The real risk is that China will lash out, and it’s difficult to say how likely that could be. Boeing and its only real rival on that front, the European company Airbus, have backlogs that stretch into the next decade.

A Chinese aerospace company, Comac, flew its first Boeing-sized jet in China in 2016, but it is years away from producing them. That may make it more attractive to punish a different American brand that makes something the Chinese can easily find elsewhere.

On the other hand, the Chinese government may have more leverage over Airbus than it seems. China is expected to surpass the United States to become the world’s biggest aviation market by 2022, according to the International Air Transport Association. That growing dominance could help the government lean on Airbus to ramp up production to fill a potential hole left by Boeing, aerospace consultants said.

A more moderate option for the Chinese would be to keep current orders on the books, but stop purchasing new Boeing aircraft. That could make for a less intense, but more drawn-out, period of pain for the manufacturer.

If it loses significant ground in China, analysts said, Boeing would eventually slow production and fire some of its mechanics.
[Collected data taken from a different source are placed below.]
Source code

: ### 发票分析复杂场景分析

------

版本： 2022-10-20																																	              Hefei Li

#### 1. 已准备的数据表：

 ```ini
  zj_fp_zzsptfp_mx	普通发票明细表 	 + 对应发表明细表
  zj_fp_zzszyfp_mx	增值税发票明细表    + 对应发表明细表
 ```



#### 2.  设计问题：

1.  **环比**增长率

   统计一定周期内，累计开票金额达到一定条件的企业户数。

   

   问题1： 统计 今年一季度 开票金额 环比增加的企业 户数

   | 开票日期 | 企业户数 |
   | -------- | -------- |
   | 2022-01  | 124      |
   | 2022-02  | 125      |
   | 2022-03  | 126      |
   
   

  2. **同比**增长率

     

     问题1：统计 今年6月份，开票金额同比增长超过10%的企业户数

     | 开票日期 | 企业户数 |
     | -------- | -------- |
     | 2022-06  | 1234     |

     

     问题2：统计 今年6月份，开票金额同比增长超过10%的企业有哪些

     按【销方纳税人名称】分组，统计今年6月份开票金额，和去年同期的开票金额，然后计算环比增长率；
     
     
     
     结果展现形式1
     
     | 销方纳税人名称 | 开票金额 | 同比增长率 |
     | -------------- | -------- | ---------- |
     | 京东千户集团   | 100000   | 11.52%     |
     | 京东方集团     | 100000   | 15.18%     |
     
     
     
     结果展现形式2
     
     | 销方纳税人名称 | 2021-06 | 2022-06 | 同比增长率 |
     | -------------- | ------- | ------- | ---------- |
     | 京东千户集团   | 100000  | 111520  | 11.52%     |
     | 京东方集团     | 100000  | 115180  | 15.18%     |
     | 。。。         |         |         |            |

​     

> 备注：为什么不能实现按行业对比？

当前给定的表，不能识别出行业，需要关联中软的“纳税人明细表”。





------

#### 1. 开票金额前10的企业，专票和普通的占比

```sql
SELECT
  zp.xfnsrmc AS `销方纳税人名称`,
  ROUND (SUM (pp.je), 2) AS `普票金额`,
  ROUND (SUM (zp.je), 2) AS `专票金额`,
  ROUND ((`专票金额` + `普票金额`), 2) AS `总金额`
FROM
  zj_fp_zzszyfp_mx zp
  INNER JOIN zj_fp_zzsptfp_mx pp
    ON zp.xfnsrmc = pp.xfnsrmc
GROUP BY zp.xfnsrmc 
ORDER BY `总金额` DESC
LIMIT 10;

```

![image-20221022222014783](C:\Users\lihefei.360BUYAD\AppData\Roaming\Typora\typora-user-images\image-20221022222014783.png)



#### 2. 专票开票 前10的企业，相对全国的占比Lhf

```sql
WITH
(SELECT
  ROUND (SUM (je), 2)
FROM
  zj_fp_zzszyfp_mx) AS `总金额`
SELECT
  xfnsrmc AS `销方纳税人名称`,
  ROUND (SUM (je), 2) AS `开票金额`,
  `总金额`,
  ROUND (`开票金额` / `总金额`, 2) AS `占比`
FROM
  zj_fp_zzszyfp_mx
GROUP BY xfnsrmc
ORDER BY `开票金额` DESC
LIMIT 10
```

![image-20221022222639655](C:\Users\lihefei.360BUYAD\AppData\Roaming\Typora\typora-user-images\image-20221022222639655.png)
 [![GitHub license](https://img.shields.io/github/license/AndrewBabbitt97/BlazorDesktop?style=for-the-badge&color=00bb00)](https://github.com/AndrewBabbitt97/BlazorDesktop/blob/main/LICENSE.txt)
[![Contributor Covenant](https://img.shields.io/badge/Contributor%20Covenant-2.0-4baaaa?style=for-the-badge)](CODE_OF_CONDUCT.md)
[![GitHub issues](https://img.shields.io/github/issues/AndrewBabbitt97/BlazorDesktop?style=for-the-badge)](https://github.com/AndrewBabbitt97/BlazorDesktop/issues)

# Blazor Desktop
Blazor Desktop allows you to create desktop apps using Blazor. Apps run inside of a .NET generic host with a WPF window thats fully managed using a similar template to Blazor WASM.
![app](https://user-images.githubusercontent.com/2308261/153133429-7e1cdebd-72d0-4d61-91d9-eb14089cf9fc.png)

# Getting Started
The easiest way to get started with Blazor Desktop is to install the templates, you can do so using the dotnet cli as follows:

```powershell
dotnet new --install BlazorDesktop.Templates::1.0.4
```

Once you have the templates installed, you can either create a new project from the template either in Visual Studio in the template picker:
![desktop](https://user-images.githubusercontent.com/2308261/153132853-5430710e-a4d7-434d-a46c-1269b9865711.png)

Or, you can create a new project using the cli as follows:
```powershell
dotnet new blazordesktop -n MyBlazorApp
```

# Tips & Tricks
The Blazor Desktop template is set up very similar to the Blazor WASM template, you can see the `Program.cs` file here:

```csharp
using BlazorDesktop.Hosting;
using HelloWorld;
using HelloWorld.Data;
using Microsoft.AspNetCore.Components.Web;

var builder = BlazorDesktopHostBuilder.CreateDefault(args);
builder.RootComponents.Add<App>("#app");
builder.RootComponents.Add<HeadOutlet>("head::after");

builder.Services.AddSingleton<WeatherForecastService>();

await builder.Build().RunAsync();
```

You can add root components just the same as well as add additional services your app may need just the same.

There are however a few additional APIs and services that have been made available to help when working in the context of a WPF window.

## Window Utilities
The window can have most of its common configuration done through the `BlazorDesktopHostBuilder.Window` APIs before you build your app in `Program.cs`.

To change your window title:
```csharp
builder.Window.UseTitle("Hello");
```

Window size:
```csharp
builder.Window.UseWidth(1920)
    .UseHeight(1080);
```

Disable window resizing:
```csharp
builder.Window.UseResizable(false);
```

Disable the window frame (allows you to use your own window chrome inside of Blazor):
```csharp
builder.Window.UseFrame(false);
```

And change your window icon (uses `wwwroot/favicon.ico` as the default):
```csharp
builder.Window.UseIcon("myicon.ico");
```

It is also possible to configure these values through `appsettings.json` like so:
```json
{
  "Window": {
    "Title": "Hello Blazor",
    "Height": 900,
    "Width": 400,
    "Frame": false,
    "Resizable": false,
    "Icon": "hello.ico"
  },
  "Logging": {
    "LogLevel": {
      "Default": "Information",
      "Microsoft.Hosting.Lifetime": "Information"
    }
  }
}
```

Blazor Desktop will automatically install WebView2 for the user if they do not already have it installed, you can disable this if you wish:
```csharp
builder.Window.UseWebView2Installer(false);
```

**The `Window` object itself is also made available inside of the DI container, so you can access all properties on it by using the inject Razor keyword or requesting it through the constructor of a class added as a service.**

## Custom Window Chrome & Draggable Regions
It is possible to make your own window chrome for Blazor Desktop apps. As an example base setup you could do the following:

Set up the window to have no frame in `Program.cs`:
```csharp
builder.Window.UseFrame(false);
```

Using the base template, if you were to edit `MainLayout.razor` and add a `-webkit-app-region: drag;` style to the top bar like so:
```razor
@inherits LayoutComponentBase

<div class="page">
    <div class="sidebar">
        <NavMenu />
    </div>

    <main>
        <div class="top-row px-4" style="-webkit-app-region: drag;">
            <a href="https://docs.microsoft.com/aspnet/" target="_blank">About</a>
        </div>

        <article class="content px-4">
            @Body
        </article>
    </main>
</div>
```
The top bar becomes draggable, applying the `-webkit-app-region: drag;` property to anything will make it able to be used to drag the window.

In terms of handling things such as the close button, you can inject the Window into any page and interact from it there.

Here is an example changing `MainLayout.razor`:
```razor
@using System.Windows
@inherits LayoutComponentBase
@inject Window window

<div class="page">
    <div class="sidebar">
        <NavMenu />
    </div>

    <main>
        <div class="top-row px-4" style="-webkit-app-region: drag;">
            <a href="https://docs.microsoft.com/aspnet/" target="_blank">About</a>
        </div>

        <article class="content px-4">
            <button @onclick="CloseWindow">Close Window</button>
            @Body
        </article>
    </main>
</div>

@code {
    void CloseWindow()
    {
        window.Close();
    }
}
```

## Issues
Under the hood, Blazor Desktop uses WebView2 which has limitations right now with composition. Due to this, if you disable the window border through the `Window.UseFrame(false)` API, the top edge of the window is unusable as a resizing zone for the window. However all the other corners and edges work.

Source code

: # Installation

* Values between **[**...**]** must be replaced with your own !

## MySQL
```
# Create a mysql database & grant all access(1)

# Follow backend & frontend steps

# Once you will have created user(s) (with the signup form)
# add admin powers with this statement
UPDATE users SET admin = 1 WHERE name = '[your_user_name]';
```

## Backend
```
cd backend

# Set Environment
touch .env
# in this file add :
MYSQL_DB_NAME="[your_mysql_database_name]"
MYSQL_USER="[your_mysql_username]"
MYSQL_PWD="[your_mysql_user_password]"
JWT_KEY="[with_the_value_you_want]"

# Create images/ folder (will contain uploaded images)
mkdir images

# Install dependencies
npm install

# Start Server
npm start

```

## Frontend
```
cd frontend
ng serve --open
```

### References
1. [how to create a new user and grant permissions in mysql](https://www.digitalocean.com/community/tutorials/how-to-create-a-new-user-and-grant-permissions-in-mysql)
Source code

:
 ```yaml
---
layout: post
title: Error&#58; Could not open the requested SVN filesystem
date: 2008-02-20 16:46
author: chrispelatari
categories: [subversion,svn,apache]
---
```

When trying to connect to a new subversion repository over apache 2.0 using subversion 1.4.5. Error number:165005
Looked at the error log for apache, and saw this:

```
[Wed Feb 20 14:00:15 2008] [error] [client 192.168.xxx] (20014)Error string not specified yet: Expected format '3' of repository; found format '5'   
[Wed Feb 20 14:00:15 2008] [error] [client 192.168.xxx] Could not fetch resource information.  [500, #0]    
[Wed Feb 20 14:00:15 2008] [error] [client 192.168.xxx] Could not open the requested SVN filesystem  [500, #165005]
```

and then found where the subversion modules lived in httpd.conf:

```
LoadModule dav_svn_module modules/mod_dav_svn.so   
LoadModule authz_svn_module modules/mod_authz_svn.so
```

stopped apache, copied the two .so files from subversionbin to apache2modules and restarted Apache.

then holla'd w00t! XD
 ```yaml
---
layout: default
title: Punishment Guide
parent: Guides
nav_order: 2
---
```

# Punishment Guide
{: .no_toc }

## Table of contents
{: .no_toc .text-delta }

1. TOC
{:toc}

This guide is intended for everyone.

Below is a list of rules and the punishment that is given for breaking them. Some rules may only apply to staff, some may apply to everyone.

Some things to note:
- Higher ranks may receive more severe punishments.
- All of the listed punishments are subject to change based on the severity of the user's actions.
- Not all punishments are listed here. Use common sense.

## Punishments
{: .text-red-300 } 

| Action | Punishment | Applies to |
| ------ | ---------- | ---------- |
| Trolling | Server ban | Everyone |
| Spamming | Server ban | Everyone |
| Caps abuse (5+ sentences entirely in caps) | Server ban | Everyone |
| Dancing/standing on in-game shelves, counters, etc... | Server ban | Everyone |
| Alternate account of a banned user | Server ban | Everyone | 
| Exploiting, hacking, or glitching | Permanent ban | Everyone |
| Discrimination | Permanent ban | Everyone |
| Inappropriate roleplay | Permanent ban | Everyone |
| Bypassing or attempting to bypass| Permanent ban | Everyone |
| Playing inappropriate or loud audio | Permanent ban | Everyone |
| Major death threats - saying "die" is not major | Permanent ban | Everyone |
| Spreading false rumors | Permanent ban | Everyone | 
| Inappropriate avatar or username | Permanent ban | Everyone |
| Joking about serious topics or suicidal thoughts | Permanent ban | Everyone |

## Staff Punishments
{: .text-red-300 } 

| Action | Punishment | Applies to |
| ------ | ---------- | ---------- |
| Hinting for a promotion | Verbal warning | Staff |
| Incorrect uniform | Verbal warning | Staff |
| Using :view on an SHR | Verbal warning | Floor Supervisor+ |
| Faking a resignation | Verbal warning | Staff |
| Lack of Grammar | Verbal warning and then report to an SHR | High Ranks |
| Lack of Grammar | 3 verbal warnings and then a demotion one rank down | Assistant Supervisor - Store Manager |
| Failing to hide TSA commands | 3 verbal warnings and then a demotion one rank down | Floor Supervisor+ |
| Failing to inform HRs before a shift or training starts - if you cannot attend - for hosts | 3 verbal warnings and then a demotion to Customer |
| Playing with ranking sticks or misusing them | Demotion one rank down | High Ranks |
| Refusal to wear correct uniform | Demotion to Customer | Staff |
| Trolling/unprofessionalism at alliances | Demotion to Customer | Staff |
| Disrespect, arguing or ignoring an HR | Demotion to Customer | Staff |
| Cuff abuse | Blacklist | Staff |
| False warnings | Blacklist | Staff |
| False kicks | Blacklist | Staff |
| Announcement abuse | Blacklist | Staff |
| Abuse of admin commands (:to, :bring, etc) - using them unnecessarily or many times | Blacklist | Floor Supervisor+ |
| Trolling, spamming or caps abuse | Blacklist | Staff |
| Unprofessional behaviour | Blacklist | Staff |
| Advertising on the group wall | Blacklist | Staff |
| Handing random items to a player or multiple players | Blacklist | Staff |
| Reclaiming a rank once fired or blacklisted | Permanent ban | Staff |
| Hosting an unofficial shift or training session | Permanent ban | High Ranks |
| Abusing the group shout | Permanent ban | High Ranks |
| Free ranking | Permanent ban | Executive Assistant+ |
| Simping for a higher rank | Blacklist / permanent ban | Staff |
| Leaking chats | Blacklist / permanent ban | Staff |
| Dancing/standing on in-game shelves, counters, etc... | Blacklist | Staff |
That could cripple the companies that make its airplane wings, noses, nuts and bolts.

“There is this rippling effect where Boeing lays off people, and then the suppliers lay off people,” said Rajeev Lalwani, a Morgan Stanley analyst. “That protectionism is in a way coming back to hurt the U.S.”

Correction: March 14, 2018

An earlier version of this article misstated the Export-Import Bank’s relationship to Boeing. It lends to Boeing’s customers, not Boeing itself.